▶ _Task_: Print the listing below exactly, minus its pictures.

▶ _Dataset records_:

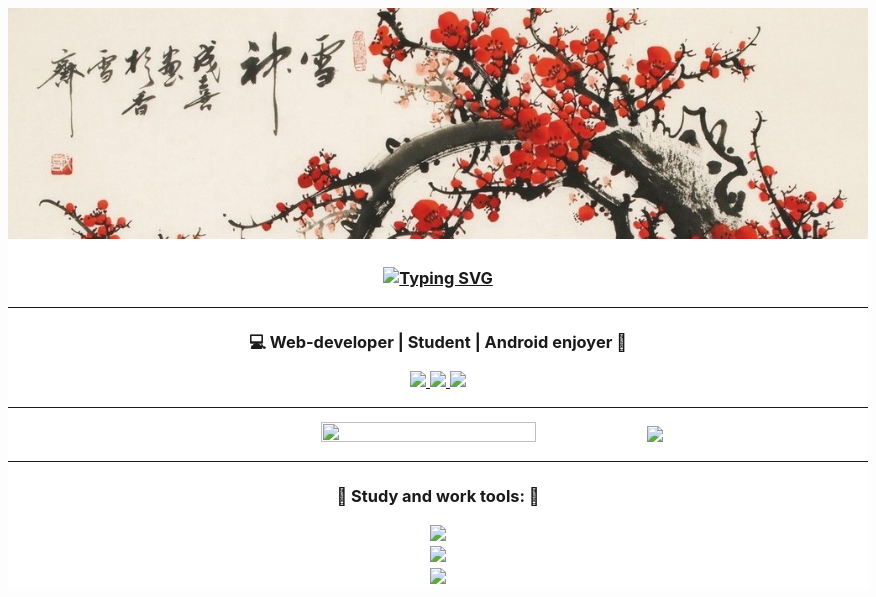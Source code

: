 ![Header](./BannerUpd.jpg)

<h3 align="center">
  <a href="https://git.io/typing-svg"><img src="https://readme-typing-svg.demolab.com?font=Fira+Code&pause=1000&color=F7F7F7&random=false&width=250&lines=Hi+there!+I'm+Dmitrij" alt="Typing SVG" /></a>
</h3>

<hr />

<h3 align="center">💻 Web-developer | Student | Android enjoyer 📘</h3>
<div align="center">
  <a href="mailto:degundmitrij@gmail.com">
    <img src="https://img.shields.io/badge/Gmail-D14836?style=for-the-badge&logo=gmail&logoColor=white"/>
  </a>
  <a href="https://discordapp.com/users/chuvirla_cyka">
    <img src="https://img.shields.io/badge/Discord-5865F2?style=for-the-badge&logo=discord&logoColor=white"/>
  </a>
  <a href="https://t.me/neon_konch">
    <img src="https://img.shields.io/badge/Telegram-2CA5E0?style=for-the-badge&logo=telegram&logoColor=white"/>
  </a>
</div>

<hr />

<div align="center">
  <img height="100%" width="50%" src="https://github-readme-stats.vercel.app/api?username=frankyherus&show_icons=true&theme=dark" />
  <img width="46%" src="https://github-readme-stats.vercel.app/api/top-langs/?username=frankyherus&theme=dark&hide_progress=true" />
</div>  

<hr />

<h3 align="center">🧰 Study and work tools: 🔨</h3>  
<p align="center">
  <img src="https://skillicons.dev/icons?i=git,docker" />
  <br />
  <img src="https://skillicons.dev/icons?i=cs,cpp,java" />
  <br />
  <img src="https://skillicons.dev/icons?i=ts,html,css,androidstudio,kotlin" />
</p>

▶ _Exercise response_:
Source code

: ![Header](./BannerUpd.jpg)

<h3 align="center">
  <a href="https://git.io/typing-svg"><img src="https://readme-typing-svg.demolab.com?font=Fira+Code&pause=1000&color=F7F7F7&random=false&width=250&lines=Hi+there!+I'm+Dmitrij" alt="Typing SVG" /></a>
</h3>

<hr />

<h3 align="center">💻 Web-developer | Student | Android enjoyer 📘</h3>
<div align="center">
  <a href="mailto:degundmitrij@gmail.com">
    <img src="https://img.shields.io/badge/Gmail-D14836?style=for-the-badge&logo=gmail&logoColor=white"/>
  </a>
  <a href="https://discordapp.com/users/chuvirla_cyka">
    <img src="https://img.shields.io/badge/Discord-5865F2?style=for-the-badge&logo=discord&logoColor=white"/>
  </a>
  <a href="https://t.me/neon_konch">
    <img src="https://img.shields.io/badge/Telegram-2CA5E0?style=for-the-badge&logo=telegram&logoColor=white"/>
  </a>
</div>

<hr />

<div align="center">
  <img height="100%" width="50%" src="https://github-readme-stats.vercel.app/api?username=frankyherus&show_icons=true&theme=dark" />
  <img width="46%" src="https://github-readme-stats.vercel.app/api/top-langs/?username=frankyherus&theme=dark&hide_progress=true" />
</div>  

<hr />

<h3 align="center">🧰 Study and work tools: 🔨</h3>  
<p align="center">
  <img src="https://skillicons.dev/icons?i=git,docker" />
  <br />
  <img src="https://skillicons.dev/icons?i=cs,cpp,java" />
  <br />
  <img src="https://skillicons.dev/icons?i=ts,html,css,androidstudio,kotlin" />
</p>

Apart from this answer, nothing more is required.